After A Heavy Snow

                                                     By Parker Po-Fei Huang



                                                        A bank of whiteness

    

                                                           Is all I see. Have I


                                                       tossed away the world


                                                         or the world me? Or


                                                           is it just a single


                                                      moment that I stand on


                                                          a sheer precipice


                                                        with clouds passing


                                                               through me?



                                                      Some mists sweep the


                                                       sky. Some stars elicit


                                                         serenity. I feel that


                                                         I am gathering the


                                                      reflections of a flower


                                                     in the water and that of


                                                     the moon in the mirror—


                                                       no scent, no motion,


                                                        yet I sense eternity.



                                                       I stop breathing lest


                                                       I wake myself. From


                                                      where, of what world,


                                                       have I come here? I


                                                      turn my head and see


                                                     there are only footprints


                                                             that follow me.






Tuesday, January 15, 2008

Robert Oxnam Memories

PARKER PO-FEI HUANG

A REMEMBRANCE 

When I heard of Parker Huang’s passing, my immediate response was a tearful smile.  The tears were heartfelt – he was a remarkable man, who made a deep impact on me as he did on all students, and now he is with us no more.  But the smile was just as deep – he was someone who urged me to do more than study and think, he also prompted me to muse about things Chinese, to find real joy in the process.  It certainly was not rote education, nor just cerebral education, it was cultural and emotional education as well.   

Although I only took one course with Parker Huang – a tutorial in intermediate Chinese back in the summer of 1965 – it was a most unusual experience.  Yes, we went through the texts, and it quickly became apparent that I was not a natural linguist.  I really tried hard, too hard in Parker’s mind, because I ended up making translation an exercise in scanning dictionaries and trying to get the details right.  What I remember best was the way in which he tried to loosen me up, to get me outside the characters and the sentences, to try to see the broader shape of the language, to get a sense of what was being conveyed even if I didn’t get every nuance right. 

“Think of it as a journalist,” he said one time, “it’s a story, you don’t get it all, but it’s a puzzle, and it’s fun to figure it out.”  He then leaned back and told me about China back a couple of decades, before the Communists had gained power, back when Chinese journalists were trying to figure things out in a very confusing period. 

I suddenly realized that Parker was so much more than a language teacher; he was really a remarkably-successful thinker and writer displaced from his original profession by the tumultuous course of  20th-century Chinese history.   He told me of his own poetry writing and even showed me some samples on various scraps of paper.  One day, during a break from our reading, he smiled and began chanting some ancient poetry, his voice filled with vigor and vibrancy, his student transfixed with wonderment. 

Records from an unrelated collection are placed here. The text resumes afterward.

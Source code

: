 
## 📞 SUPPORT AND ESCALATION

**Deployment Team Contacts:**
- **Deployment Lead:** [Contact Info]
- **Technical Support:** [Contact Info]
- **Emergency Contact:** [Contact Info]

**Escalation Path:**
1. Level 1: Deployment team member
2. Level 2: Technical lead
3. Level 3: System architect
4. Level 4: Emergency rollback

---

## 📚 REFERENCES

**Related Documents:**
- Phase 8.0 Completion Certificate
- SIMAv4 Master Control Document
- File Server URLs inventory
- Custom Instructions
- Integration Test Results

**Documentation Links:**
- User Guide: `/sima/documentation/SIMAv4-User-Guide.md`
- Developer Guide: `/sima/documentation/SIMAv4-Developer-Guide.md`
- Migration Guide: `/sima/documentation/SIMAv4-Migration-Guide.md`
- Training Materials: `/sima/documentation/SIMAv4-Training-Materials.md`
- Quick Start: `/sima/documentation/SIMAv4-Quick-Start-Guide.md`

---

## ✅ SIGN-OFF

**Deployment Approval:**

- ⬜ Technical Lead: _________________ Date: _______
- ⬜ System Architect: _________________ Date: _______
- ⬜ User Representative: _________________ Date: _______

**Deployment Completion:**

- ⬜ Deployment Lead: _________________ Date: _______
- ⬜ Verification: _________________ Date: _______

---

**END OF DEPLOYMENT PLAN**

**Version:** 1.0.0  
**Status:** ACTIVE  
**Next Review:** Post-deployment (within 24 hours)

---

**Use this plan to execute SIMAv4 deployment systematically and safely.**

And so, our tutorial proceeded in most unexpected directions, mixing attention to my unsteady efforts in reading intermediate Chinese with his insights and anecdotes about a China that I had never visited (and in 1965, it seemed quite unlikely that an American student would get there in the foreseeable future).  Curiously, I must have seemed like the super-serious Confucian-style student, learning how get beyond the task at hand from a remarkable gentleman who clearly represented the best of traditional China, but also the best of an urbane, cultured modern China.   

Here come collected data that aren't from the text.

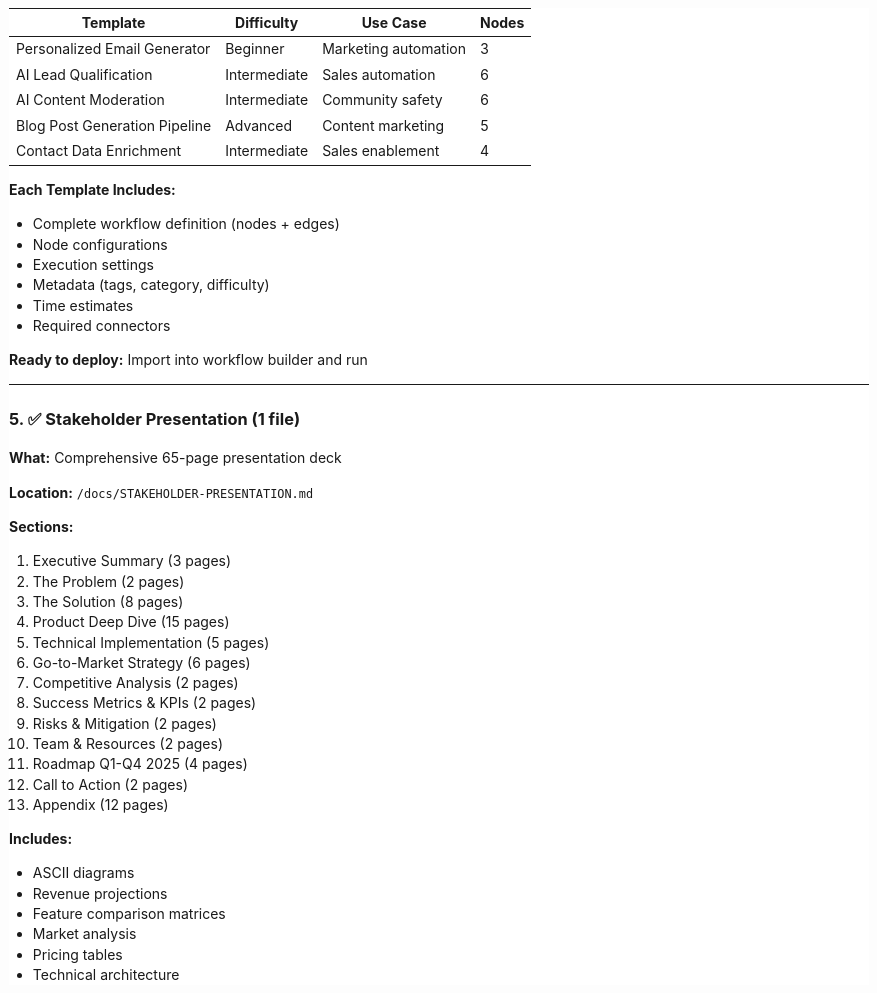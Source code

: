 | Template                      | Difficulty   | Use Case             | Nodes |
| ----------------------------- | ------------ | -------------------- | ----- |
| Personalized Email Generator  | Beginner     | Marketing automation | 3     |
| AI Lead Qualification         | Intermediate | Sales automation     | 6     |
| AI Content Moderation         | Intermediate | Community safety     | 6     |
| Blog Post Generation Pipeline | Advanced     | Content marketing    | 5     |
| Contact Data Enrichment       | Intermediate | Sales enablement     | 4     |

**Each Template Includes:**

- Complete workflow definition (nodes + edges)
- Node configurations
- Execution settings
- Metadata (tags, category, difficulty)
- Time estimates
- Required connectors

**Ready to deploy:** Import into workflow builder and run

---

### 5. ✅ Stakeholder Presentation (1 file)

**What:** Comprehensive 65-page presentation deck

**Location:** `/docs/STAKEHOLDER-PRESENTATION.md`

**Sections:**

1. Executive Summary (3 pages)
2. The Problem (2 pages)
3. The Solution (8 pages)
4. Product Deep Dive (15 pages)
5. Technical Implementation (5 pages)
6. Go-to-Market Strategy (6 pages)
7. Competitive Analysis (2 pages)
8. Success Metrics & KPIs (2 pages)
9. Risks & Mitigation (2 pages)
10. Team & Resources (2 pages)
11. Roadmap Q1-Q4 2025 (4 pages)
12. Call to Action (2 pages)
13. Appendix (12 pages)

**Includes:**

- ASCII diagrams
- Revenue projections
- Feature comparison matrices
- Market analysis
- Pricing tables
- Technical architecture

One day, when I was really bogged down in a text,  Parker suddenly stood up with a twinkle in his eyes.  “How about doing something new?  Would you like to learn taiji?”   Stunned, I also stood up, and watched him move, smoothly and gracefully, through the first few segments of a taiji exercise, describing each movement as he did it.  I followed him shakily, listening to his words – “slowly now, it’s about balance, about breath, about being centered, about emptying your mind.  If you can find the spirit of the exercise, it’s more important than getting all the little gestures right.” 

Yes, I am tearful that Parker is no longer with us.  But I am smiling as I remember what I learned from him, all that I learned from him.   Our text was in Chinese, but the course was not just about language or even just about China.  It was an education about life and learning, about unleashing the potent force of curiosity.  Parker Po-fei Huang was a man of many parts, but he was, perhaps above all, a great teacher.